• _PROBLEM TO SOLVE_
Repeat the entries below word for word, though any picture in them should be dropped.

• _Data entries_
= Beginning of Section =

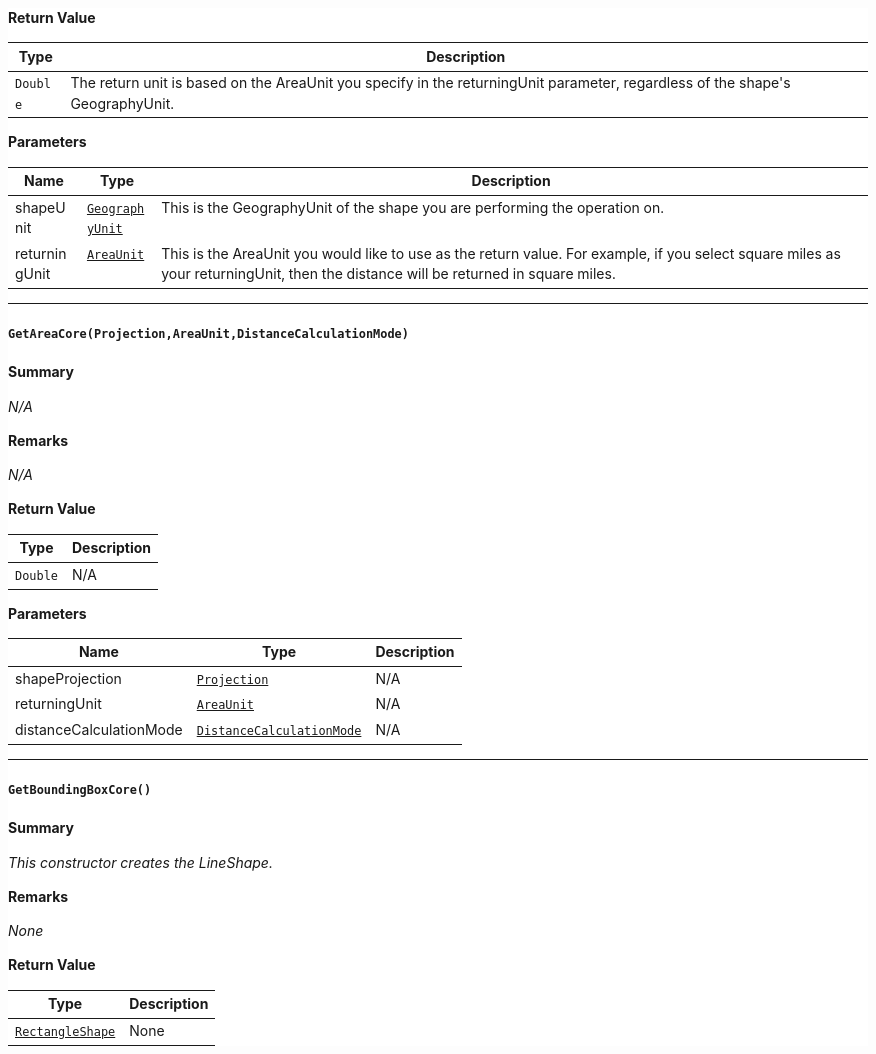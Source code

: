 **Return Value**

|Type|Description|
|---|---|
|`Double`|The return unit is based on the AreaUnit you specify in the returningUnit parameter, regardless of the shape's GeographyUnit.|

**Parameters**

|Name|Type|Description|
|---|---|---|
|shapeUnit|[`GeographyUnit`](../ThinkGeo.Core/ThinkGeo.Core.GeographyUnit.md)|This is the GeographyUnit of the shape you are performing the operation on.|
|returningUnit|[`AreaUnit`](../ThinkGeo.Core/ThinkGeo.Core.AreaUnit.md)|This is the AreaUnit you would like to use as the return value. For example, if you select square miles as your returningUnit, then the distance will be returned in square miles.|

---
#### `GetAreaCore(Projection,AreaUnit,DistanceCalculationMode)`

**Summary**

   *N/A*

**Remarks**

   *N/A*

**Return Value**

|Type|Description|
|---|---|
|`Double`|N/A|

**Parameters**

|Name|Type|Description|
|---|---|---|
|shapeProjection|[`Projection`](../ThinkGeo.Core/ThinkGeo.Core.Projection.md)|N/A|
|returningUnit|[`AreaUnit`](../ThinkGeo.Core/ThinkGeo.Core.AreaUnit.md)|N/A|
|distanceCalculationMode|[`DistanceCalculationMode`](../ThinkGeo.Core/ThinkGeo.Core.DistanceCalculationMode.md)|N/A|

---
#### `GetBoundingBoxCore()`

**Summary**

   *This constructor creates the LineShape.*

**Remarks**

   *None*

**Return Value**

|Type|Description|
|---|---|
|[`RectangleShape`](../ThinkGeo.Core/ThinkGeo.Core.RectangleShape.md)|None|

= End of Section =

• _REPLY_
Source code

: **Return Value**

|Type|Description|
|---|---|
|`Double`|The return unit is based on the AreaUnit you specify in the returningUnit parameter, regardless of the shape's GeographyUnit.|

**Parameters**

|Name|Type|Description|
|---|---|---|
|shapeUnit|[`GeographyUnit`](../ThinkGeo.Core/ThinkGeo.Core.GeographyUnit.md)|This is the GeographyUnit of the shape you are performing the operation on.|
|returningUnit|[`AreaUnit`](../ThinkGeo.Core/ThinkGeo.Core.AreaUnit.md)|This is the AreaUnit you would like to use as the return value. For example, if you select square miles as your returningUnit, then the distance will be returned in square miles.|

---
#### `GetAreaCore(Projection,AreaUnit,DistanceCalculationMode)`

**Summary**

   *N/A*

**Remarks**

   *N/A*

**Return Value**

|Type|Description|
|---|---|
|`Double`|N/A|

**Parameters**

|Name|Type|Description|
|---|---|---|
|shapeProjection|[`Projection`](../ThinkGeo.Core/ThinkGeo.Core.Projection.md)|N/A|
|returningUnit|[`AreaUnit`](../ThinkGeo.Core/ThinkGeo.Core.AreaUnit.md)|N/A|
|distanceCalculationMode|[`DistanceCalculationMode`](../ThinkGeo.Core/ThinkGeo.Core.DistanceCalculationMode.md)|N/A|

---
#### `GetBoundingBoxCore()`

**Summary**

   *This constructor creates the LineShape.*

**Remarks**

   *None*

**Return Value**

|Type|Description|
|---|---|
|[`RectangleShape`](../ThinkGeo.Core/ThinkGeo.Core.RectangleShape.md)|None|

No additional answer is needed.